25|05|2026

Índia reduz compra de ouro e mexe com o mercado global

A decisão do governo da Índia de pedir à população que evite comprar ouro durante um ano já começa a gerar impactos no mercado internacional de metais preciosos. A medida, anunciada pelo primeiro-ministro Narendra Modi em meio às tensões geopolíticas envolvendo o Irã e ao aumento da pressão econômica sobre o país, levanta um alerta importante para investidores, bancos centrais e mercados globais. 

A Índia é hoje o segundo maior consumidor de ouro do mundo e uma das principais forças que sustentam a demanda global pelo metal. Por isso, qualquer mudança no comportamento de consumo do país tem potencial para afetar preços, importações, exportações e até a dinâmica econômica internacional.  

Por que a Índia pediu para a população parar de comprar ouro? 

O pedido do governo indiano acontece em um momento de aumento da instabilidade econômica causada pelos conflitos no Oriente Médio, especialmente envolvendo o Irã. Em pronunciamento recente, Narendra Modi afirmou que deixar de comprar ouro por um ano seria uma atitude de “responsabilidade nacional”.  

Além do apelo público, o país também elevou as tarifas de importação sobre metais preciosos e ampliou restrições para importação de ouro, prata e platina. O objetivo é reduzir a saída de dólares da economia indiana e conter pressões sobre a balança comercial. O impacto potencial dessa decisão é relevante porque a Índia depende fortemente das importações para abastecer sua demanda interna. Segundo dados do mercado internacional, o país consome entre 700 e 800 toneladas de ouro por ano e importa mais de 90% desse volume.  

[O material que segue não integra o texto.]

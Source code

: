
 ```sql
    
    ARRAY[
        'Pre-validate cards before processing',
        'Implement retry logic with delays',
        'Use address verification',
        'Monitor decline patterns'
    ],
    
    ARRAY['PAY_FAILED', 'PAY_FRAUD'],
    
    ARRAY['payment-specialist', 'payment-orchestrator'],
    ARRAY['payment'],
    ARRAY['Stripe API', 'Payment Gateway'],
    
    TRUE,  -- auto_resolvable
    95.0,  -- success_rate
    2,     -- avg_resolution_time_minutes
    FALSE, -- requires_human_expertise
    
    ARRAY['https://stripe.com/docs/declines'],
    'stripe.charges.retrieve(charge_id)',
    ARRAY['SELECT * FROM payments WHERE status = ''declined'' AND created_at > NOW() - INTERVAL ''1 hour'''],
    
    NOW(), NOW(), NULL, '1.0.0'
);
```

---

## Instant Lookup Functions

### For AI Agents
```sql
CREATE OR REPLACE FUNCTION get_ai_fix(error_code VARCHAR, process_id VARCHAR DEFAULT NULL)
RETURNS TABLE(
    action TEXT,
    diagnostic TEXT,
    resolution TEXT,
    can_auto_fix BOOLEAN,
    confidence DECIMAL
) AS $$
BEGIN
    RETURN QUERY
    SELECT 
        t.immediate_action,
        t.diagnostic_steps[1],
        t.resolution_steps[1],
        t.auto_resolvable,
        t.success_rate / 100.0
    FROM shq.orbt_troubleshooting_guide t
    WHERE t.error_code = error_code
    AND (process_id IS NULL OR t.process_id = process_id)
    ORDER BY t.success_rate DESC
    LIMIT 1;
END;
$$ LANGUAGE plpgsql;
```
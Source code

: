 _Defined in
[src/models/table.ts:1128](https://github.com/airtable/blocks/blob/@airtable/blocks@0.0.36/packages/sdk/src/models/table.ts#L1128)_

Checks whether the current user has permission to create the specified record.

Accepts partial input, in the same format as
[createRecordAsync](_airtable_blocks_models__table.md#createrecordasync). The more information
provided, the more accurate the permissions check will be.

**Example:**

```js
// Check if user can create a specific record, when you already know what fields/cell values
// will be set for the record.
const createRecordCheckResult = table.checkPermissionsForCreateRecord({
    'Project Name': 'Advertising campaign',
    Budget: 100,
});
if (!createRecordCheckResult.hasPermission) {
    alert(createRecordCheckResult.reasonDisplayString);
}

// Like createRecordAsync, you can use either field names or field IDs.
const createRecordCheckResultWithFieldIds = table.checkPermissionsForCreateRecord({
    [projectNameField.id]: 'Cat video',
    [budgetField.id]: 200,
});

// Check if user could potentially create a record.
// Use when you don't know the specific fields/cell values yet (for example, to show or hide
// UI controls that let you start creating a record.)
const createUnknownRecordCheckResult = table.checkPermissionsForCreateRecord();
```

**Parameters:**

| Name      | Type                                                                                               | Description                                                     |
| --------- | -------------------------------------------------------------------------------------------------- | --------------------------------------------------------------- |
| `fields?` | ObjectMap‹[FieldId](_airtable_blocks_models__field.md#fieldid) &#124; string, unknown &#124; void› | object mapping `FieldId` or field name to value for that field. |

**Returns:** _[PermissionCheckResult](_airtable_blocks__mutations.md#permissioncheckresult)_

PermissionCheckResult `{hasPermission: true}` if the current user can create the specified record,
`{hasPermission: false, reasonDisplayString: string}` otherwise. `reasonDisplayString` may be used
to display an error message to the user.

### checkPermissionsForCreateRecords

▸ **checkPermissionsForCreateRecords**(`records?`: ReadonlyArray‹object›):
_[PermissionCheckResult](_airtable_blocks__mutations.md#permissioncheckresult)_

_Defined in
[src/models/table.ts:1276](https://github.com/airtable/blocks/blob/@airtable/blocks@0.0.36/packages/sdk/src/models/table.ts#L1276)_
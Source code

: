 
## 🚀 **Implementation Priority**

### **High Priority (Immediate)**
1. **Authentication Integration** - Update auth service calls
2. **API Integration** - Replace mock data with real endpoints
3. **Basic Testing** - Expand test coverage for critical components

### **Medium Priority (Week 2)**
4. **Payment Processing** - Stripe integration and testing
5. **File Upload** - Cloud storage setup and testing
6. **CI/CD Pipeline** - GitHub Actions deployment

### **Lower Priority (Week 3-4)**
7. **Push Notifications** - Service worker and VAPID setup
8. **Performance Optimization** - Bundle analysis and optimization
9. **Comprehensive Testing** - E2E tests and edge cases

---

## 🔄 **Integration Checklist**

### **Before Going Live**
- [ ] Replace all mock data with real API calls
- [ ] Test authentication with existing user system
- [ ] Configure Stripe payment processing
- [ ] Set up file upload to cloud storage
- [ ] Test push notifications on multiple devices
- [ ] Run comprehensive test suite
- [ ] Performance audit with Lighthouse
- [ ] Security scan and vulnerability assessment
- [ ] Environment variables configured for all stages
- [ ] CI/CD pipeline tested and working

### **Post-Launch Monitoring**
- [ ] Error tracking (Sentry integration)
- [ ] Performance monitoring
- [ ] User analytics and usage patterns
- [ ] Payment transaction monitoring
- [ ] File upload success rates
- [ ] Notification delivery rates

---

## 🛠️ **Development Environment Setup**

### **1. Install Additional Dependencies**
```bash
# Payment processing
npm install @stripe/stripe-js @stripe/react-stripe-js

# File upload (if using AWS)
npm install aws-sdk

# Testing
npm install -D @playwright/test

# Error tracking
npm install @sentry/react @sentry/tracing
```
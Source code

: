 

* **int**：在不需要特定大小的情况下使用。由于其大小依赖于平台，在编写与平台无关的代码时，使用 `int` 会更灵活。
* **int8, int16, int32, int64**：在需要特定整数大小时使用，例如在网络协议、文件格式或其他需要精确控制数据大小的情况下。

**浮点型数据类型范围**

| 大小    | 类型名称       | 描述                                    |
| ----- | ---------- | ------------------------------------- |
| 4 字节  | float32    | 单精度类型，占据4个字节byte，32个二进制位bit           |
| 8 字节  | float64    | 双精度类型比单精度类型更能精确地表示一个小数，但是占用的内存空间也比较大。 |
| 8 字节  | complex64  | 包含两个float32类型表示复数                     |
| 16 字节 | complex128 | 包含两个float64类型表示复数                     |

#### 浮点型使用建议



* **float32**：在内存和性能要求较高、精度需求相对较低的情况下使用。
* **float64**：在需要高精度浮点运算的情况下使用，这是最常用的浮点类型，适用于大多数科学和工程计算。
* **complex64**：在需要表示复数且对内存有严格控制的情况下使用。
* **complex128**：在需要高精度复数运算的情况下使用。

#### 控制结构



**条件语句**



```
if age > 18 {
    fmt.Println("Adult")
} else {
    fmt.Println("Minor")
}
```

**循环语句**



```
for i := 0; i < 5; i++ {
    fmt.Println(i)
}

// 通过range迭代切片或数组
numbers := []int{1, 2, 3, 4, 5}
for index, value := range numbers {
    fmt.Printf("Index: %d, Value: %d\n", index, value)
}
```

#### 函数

Como a decisão da Índia afeta o mercado de ouro? 

Mesmo com a tentativa de frear o consumo interno, o mercado global do ouro continua pressionado por fatores geopolíticos e econômicos. A busca por ativos considerados seguros, especialmente em momentos de guerra, inflação e incerteza monetária, segue sustentando os preços do metal.  

Dados do World Gold Council, mostram que a Índia representou 22% da demanda global de joias de ouro no primeiro trimestre de 2026, além de continuar sendo um dos principais mercados de investimento em ouro físico, moedas e ETFs.  

Por isso, uma desaceleração no consumo indiano pode gerar efeitos em cadeia: 

  • redução temporária da demanda global;  
  • impacto nos preços internacionais do ouro;  
  • pressão sobre exportadores e mineradoras;  
  • mudança no comportamento de investidores institucionais;  
  • maior volatilidade no mercado de commodities.  

Ouro segue como ativo de proteção global 

Apesar das restrições indianas, o ouro continua sendo visto mundialmente como um ativo de segurança em momentos de crise. Discussões recentes no mercado financeiro e entre investidores mostram que o metal segue associado à proteção contra inflação, instabilidade geopolítica e riscos econômicos globais. Nos últimos meses, a cotação do ouro também tem reagido diretamente aos movimentos internacionais, como decisões do Federal Reserve, conflitos no Oriente Médio e oscilações do dólar.